*Supplied entries*:
»»

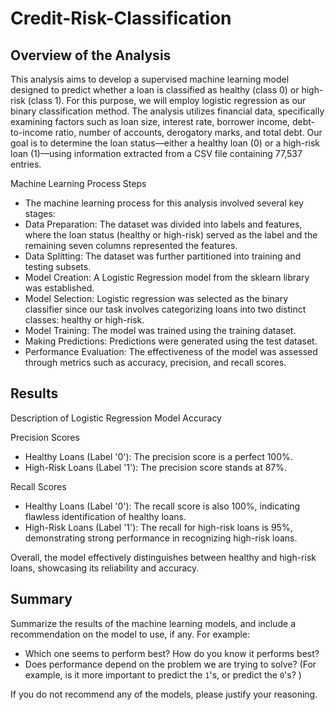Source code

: # Credit-Risk-Classification

## Overview of the Analysis

This analysis aims to develop a supervised machine learning model designed to predict whether a loan is classified as healthy (class 0) or high-risk (class 1). For this purpose, we will employ logistic regression as our binary classification method. The analysis utilizes financial data, specifically examining factors such as loan size, interest rate, borrower income, debt-to-income ratio, number of accounts, derogatory marks, and total debt. Our goal is to determine the loan status—either a healthy loan (0) or a high-risk loan (1)—using information extracted from a CSV file containing 77,537 entries.

Machine Learning Process Steps
- The machine learning process for this analysis involved several key stages:
- Data Preparation: The dataset was divided into labels and features, where the loan status (healthy or high-risk) served as the label and the remaining seven columns represented the features.
- Data Splitting: The dataset was further partitioned into training and testing subsets.
- Model Creation: A Logistic Regression model from the sklearn library was established.
- Model Selection: Logistic regression was selected as the binary classifier since our task involves categorizing loans into two distinct classes: healthy or high-risk.
- Model Training: The model was trained using the training dataset.
- Making Predictions: Predictions were generated using the test dataset.
- Performance Evaluation: The effectiveness of the model was assessed through metrics such as accuracy, precision, and recall scores.


## Results

Description of Logistic Regression Model Accuracy

Precision Scores
- Healthy Loans (Label '0'): The precision score is a perfect 100%.
- High-Risk Loans (Label '1'): The precision score stands at 87%.

Recall Scores
- Healthy Loans (Label '0'): The recall score is also 100%, indicating flawless identification of healthy loans.
- High-Risk Loans (Label '1'): The recall for high-risk loans is 95%, demonstrating strong performance in recognizing high-risk loans.

Overall, the model effectively distinguishes between healthy and high-risk loans, showcasing its reliability and accuracy.

## Summary

Summarize the results of the machine learning models, and include a recommendation on the model to use, if any. For example:

* Which one seems to perform best? How do you know it performs best?
* Does performance depend on the problem we are trying to solve? (For example, is it more important to predict the `1`'s, or predict the `0`'s? )

If you do not recommend any of the models, please justify your reasoning.
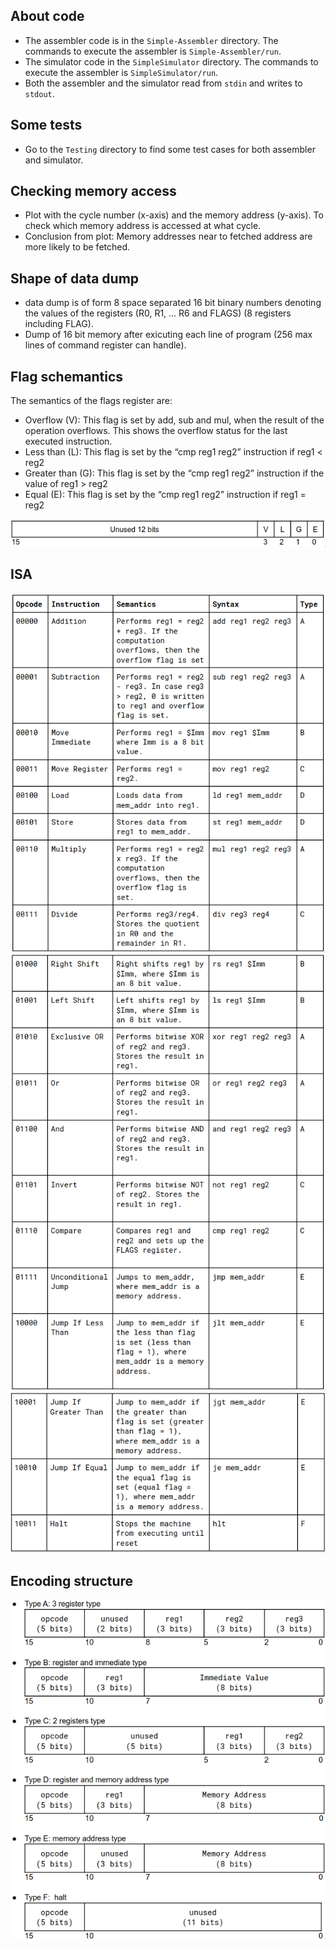 ## About code
* The assembler code is in the `Simple-Assembler` directory. The commands to execute the assembler is `Simple-Assembler/run`.
* The simulator code in the `SimpleSimulator` directory. The commands to execute the assembler is `SimpleSimulator/run`.
* Both the assembler and the simulator read from `stdin` and writes to `stdout`.

## Some tests
* Go to the `Testing` directory to find some test cases for both assembler and simulator.

## Checking memory access
* Plot with the cycle number (x-axis) and the memory address (y-axis). To check which memory address is accessed at what cycle.
* Conclusion from plot: Memory addresses near to fetched address are more likely to be fetched.

## Shape of data dump
* data dump is of form 8 space separated 16 bit binary numbers denoting the values of the registers (R0, R1, ... R6 and FLAGS) (8 registers including FLAG).
* Dump of 16 bit memory after exicuting each line of program (256 max lines of command register can handle).

## Flag schemantics
The semantics of the flags register are:
* Overflow (V): This flag is set by add, sub and mul, when the result of the operation overflows. This shows the overflow status for the last executed instruction.
* Less than (L): This flag is set by the “cmp reg1 reg2” instruction if reg1 < reg2
* Greater than (G): This flag is set by the “cmp reg1 reg2” instruction if the value of reg1 > reg2
* Equal (E): This flag is set by the “cmp reg1 reg2” instruction if reg1 = reg2

![alt text](images/FLAG.png)

## ISA

![alt text](images/ISA1.png)
![alt text](images/ISA2.png)
![alt text](images/ISA3.png)

## Encoding structure

![alt text](images/Encoding.png)
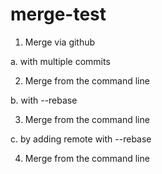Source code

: # merge-test

1. Merge via github

  a. with multiple commits

2. Merge from the command line

  b. with --rebase

3. Merge from the command line

  c. by adding remote with --rebase
  
4. Merge from the command line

««

*What is needed*:
Can you restate all the records above word for word while dropping the pictures?

*Exercise result*:
Source code

: # Credit-Risk-Classification

## Overview of the Analysis

This analysis aims to develop a supervised machine learning model designed to predict whether a loan is classified as healthy (class 0) or high-risk (class 1). For this purpose, we will employ logistic regression as our binary classification method. The analysis utilizes financial data, specifically examining factors such as loan size, interest rate, borrower income, debt-to-income ratio, number of accounts, derogatory marks, and total debt. Our goal is to determine the loan status—either a healthy loan (0) or a high-risk loan (1)—using information extracted from a CSV file containing 77,537 entries.

Machine Learning Process Steps
- The machine learning process for this analysis involved several key stages:
- Data Preparation: The dataset was divided into labels and features, where the loan status (healthy or high-risk) served as the label and the remaining seven columns represented the features.
- Data Splitting: The dataset was further partitioned into training and testing subsets.
- Model Creation: A Logistic Regression model from the sklearn library was established.
- Model Selection: Logistic regression was selected as the binary classifier since our task involves categorizing loans into two distinct classes: healthy or high-risk.
- Model Training: The model was trained using the training dataset.
- Making Predictions: Predictions were generated using the test dataset.
- Performance Evaluation: The effectiveness of the model was assessed through metrics such as accuracy, precision, and recall scores.


## Results

Description of Logistic Regression Model Accuracy

Precision Scores
- Healthy Loans (Label '0'): The precision score is a perfect 100%.
- High-Risk Loans (Label '1'): The precision score stands at 87%.

Recall Scores
- Healthy Loans (Label '0'): The recall score is also 100%, indicating flawless identification of healthy loans.
- High-Risk Loans (Label '1'): The recall for high-risk loans is 95%, demonstrating strong performance in recognizing high-risk loans.

Overall, the model effectively distinguishes between healthy and high-risk loans, showcasing its reliability and accuracy.

## Summary

Summarize the results of the machine learning models, and include a recommendation on the model to use, if any. For example:

* Which one seems to perform best? How do you know it performs best?
* Does performance depend on the problem we are trying to solve? (For example, is it more important to predict the `1`'s, or predict the `0`'s? )

If you do not recommend any of the models, please justify your reasoning.
 ## About code
* The assembler code is in the `Simple-Assembler` directory. The commands to execute the assembler is `Simple-Assembler/run`.
* The simulator code in the `SimpleSimulator` directory. The commands to execute the assembler is `SimpleSimulator/run`.
* Both the assembler and the simulator read from `stdin` and writes to `stdout`.

## Some tests
* Go to the `Testing` directory to find some test cases for both assembler and simulator.

## Checking memory access
* Plot with the cycle number (x-axis) and the memory address (y-axis). To check which memory address is accessed at what cycle.
* Conclusion from plot: Memory addresses near to fetched address are more likely to be fetched.

## Shape of data dump
* data dump is of form 8 space separated 16 bit binary numbers denoting the values of the registers (R0, R1, ... R6 and FLAGS) (8 registers including FLAG).
* Dump of 16 bit memory after exicuting each line of program (256 max lines of command register can handle).

## Flag schemantics
The semantics of the flags register are:
* Overflow (V): This flag is set by add, sub and mul, when the result of the operation overflows. This shows the overflow status for the last executed instruction.
* Less than (L): This flag is set by the “cmp reg1 reg2” instruction if reg1 < reg2
* Greater than (G): This flag is set by the “cmp reg1 reg2” instruction if the value of reg1 > reg2
* Equal (E): This flag is set by the “cmp reg1 reg2” instruction if reg1 = reg2

![alt text](images/FLAG.png)

## ISA

![alt text](images/ISA1.png)
![alt text](images/ISA2.png)
![alt text](images/ISA3.png)

## Encoding structure

![alt text](images/Encoding.png)
Source code

: # merge-test

1. Merge via github

  a. with multiple commits

2. Merge from the command line

  b. with --rebase

3. Merge from the command line

  c. by adding remote with --rebase
  
4. Merge from the command line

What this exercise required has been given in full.